▶ [Data under study]:
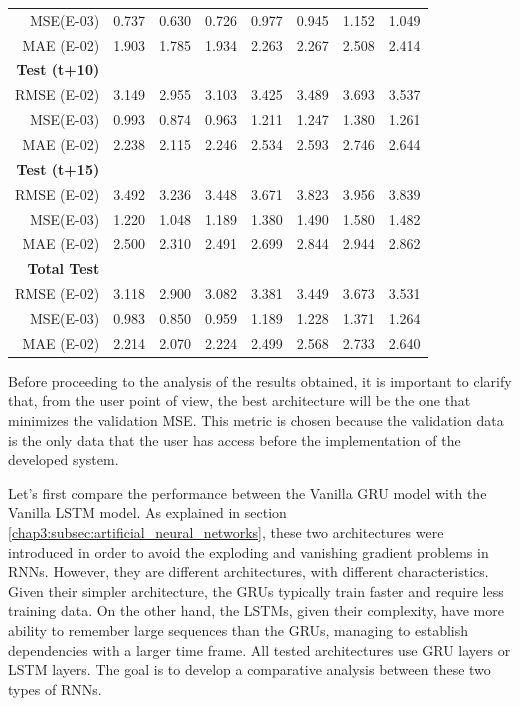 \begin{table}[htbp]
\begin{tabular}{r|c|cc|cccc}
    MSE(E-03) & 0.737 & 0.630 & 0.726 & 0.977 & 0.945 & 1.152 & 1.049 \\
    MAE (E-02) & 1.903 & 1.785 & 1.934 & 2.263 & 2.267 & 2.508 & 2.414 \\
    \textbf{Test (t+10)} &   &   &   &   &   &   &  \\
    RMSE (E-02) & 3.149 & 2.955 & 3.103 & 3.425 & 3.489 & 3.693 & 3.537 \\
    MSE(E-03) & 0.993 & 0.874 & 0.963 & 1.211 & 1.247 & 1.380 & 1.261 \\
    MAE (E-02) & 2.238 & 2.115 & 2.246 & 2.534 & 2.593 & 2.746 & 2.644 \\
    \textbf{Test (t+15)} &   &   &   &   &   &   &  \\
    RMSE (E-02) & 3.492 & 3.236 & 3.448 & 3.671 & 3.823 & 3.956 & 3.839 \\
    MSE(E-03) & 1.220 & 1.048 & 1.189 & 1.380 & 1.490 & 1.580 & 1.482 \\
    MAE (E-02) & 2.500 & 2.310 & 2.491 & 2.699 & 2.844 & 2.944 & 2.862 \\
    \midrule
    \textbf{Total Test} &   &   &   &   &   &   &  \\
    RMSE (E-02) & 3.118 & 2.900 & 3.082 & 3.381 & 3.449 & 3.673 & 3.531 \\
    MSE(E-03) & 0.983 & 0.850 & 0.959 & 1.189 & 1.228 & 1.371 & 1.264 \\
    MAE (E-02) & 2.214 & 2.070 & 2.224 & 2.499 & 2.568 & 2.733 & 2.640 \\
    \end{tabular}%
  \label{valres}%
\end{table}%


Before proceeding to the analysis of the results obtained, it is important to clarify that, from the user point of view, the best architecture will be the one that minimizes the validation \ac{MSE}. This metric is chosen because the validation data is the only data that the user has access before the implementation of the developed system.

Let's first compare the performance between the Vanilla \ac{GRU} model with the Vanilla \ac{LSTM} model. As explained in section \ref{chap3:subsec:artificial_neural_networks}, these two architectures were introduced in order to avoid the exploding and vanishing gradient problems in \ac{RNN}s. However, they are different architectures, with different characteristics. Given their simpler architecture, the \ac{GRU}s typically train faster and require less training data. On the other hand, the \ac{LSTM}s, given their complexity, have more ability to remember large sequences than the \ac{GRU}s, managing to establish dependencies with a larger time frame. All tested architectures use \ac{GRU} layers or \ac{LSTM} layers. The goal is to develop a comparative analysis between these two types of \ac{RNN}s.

* * *

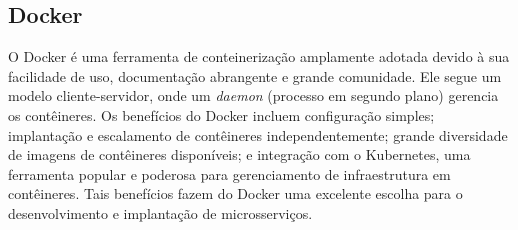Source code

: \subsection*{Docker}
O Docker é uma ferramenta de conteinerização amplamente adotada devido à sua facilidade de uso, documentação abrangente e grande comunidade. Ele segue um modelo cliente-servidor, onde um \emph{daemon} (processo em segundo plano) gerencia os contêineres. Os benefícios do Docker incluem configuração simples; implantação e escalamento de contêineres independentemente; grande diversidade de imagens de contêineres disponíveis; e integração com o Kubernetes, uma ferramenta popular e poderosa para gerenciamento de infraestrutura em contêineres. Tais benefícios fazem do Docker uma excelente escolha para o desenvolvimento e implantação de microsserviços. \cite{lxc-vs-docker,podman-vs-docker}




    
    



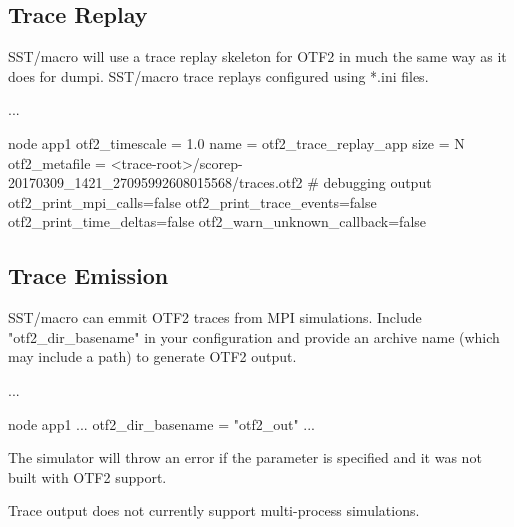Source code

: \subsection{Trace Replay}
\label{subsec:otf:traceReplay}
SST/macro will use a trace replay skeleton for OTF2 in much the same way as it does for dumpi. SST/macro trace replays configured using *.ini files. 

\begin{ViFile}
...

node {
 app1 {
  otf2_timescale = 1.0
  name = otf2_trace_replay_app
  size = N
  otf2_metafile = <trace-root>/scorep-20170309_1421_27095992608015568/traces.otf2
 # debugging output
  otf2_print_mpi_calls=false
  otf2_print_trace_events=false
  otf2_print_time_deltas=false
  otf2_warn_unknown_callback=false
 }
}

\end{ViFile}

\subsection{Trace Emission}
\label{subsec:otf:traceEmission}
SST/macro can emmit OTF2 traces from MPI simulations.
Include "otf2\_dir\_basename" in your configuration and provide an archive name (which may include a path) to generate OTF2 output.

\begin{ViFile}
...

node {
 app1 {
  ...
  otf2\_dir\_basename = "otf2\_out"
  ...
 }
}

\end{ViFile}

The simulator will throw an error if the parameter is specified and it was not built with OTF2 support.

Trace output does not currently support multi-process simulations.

---

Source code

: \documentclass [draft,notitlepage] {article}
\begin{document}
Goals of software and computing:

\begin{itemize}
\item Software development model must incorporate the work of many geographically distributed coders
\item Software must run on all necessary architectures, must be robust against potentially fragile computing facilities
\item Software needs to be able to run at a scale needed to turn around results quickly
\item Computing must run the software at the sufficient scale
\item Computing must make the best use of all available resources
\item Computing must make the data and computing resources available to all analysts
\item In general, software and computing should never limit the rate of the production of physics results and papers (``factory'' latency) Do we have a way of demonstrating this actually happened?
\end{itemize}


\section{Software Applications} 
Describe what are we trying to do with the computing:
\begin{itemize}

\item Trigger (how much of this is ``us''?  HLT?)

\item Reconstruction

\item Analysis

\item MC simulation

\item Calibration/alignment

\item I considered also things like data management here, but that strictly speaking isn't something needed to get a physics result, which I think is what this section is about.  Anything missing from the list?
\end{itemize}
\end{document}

▶ [Directions for this task]: Please give the count of lines above with "that", nothing else.

▶ [Your response]: 2